The exceptional ground-based images of the central regions of Terzan 5 were obtained with two technical jewels able to superbly compensate for the degradation effects of the Earth atmosphere, and producing very sharp images at near-infrared wavelengths, with spatial resolutions comparable to or better than those achieved by the Hubble Space Telescope at optical wavelengths:

  1. MAD (Multi-conjugate Adaptive Optics Demonstrator) was a prototype of the next-generation multi-conjugate adaptive optics instruments temporarily installed at the ESO-VLT in 2008;

  2. NIRC2 (the Near-Infrared Camera, second generation) works in combination with the Keck II telescope’s adaptive optics system. NIRC2 is probably best known for helping to provide definitive proof of a central massive black hole at the center of our galaxy. Astronomers also use NIRC2 to map surface features of solar system bodies, detect planets orbiting other stars, and study detailed morphology of distant galaxies.

Additional material

The Galactic Bulge

The Milky Way is one of the billions spiral galaxies wondering through the Universe. Its main components are (1) a disk of (mainly) young and metal-rich stars and gas clouds, following a spiral pattern; (2) a dense centrale Bulge of old and metal-rich stars, and (3) a huge almost pherical halo populated by old and metal-poor globular clusters.

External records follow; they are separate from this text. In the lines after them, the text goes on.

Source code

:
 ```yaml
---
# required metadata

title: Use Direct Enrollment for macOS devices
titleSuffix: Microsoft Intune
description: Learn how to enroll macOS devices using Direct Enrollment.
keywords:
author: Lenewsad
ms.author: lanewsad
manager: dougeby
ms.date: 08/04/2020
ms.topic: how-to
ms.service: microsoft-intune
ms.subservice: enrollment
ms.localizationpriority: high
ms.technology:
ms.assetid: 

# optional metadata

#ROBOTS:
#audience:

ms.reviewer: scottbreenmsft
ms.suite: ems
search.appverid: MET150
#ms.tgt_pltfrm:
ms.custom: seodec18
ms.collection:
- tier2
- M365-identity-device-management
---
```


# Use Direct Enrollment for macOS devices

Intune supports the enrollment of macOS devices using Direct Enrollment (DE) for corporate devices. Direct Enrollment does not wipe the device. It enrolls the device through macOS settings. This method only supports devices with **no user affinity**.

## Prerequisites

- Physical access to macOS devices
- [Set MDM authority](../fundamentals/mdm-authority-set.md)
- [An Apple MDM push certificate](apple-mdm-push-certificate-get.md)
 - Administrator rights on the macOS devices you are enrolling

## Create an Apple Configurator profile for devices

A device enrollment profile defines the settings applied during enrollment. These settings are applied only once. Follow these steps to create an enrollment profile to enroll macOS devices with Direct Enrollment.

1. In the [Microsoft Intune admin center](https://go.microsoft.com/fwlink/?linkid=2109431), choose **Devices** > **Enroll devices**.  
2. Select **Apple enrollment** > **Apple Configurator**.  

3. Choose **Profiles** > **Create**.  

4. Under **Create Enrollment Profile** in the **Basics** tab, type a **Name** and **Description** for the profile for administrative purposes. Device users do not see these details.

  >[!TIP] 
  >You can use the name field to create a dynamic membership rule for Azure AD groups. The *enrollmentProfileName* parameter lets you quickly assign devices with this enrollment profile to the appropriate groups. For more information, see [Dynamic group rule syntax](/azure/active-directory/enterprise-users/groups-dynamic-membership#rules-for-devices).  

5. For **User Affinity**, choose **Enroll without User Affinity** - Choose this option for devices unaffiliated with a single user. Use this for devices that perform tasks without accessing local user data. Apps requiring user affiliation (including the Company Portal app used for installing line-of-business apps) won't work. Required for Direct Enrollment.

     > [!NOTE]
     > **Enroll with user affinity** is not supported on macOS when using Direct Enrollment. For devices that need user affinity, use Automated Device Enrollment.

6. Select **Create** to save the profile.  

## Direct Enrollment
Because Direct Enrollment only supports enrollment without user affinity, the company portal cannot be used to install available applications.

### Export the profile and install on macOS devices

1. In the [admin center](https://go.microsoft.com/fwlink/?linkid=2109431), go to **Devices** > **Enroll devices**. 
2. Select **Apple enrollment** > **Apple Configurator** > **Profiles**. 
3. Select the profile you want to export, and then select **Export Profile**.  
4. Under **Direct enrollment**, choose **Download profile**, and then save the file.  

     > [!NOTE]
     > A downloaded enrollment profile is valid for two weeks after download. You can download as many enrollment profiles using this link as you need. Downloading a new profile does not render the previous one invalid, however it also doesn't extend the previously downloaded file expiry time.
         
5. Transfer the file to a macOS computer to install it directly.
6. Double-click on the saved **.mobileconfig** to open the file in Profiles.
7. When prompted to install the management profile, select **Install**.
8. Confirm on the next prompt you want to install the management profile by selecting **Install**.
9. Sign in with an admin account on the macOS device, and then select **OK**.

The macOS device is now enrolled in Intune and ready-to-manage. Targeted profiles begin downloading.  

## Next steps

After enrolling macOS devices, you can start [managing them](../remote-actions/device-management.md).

The galactic Bulge is the most inaccessible region of our Galaxy, since thick clouds of dust prevent optical light from emerging. Indeed, only infrared radiation can travel across these clouds and bring us direct information on the stars populating this region. Terzan 5 is a globular cluster-like stellar system orbiting the Bulge at a distance of 19.000 light years from the Earth and less than 4000 light years from the Galaxy centre, where a huge black hole (of a few million solar masses) sits.

Schematic representation of the Milky Way as seen edge-on.

Terzan 5

The target of the study is the star cluster Terzan 5, a stellar system that has been catalogued as a globular cluster since 1968, when it was discovered by the French astronomer Agop Terzan. The first surprise from this system came out in 2009, when two populations with significantly different metallicities have been discovered. The new observations show that in Terzan5, at odds with genuine globular clusters, stars have formed in at least two very different epochs, the earliest probably some 12 billion years ago and then again 4.5 billion years ago.

MAD image of Terzan 5 superimposed to a mosaic of images of the Galactic plane in the central Bulge region. The dark area are thick clouds of dust that prevent optical light from emerging.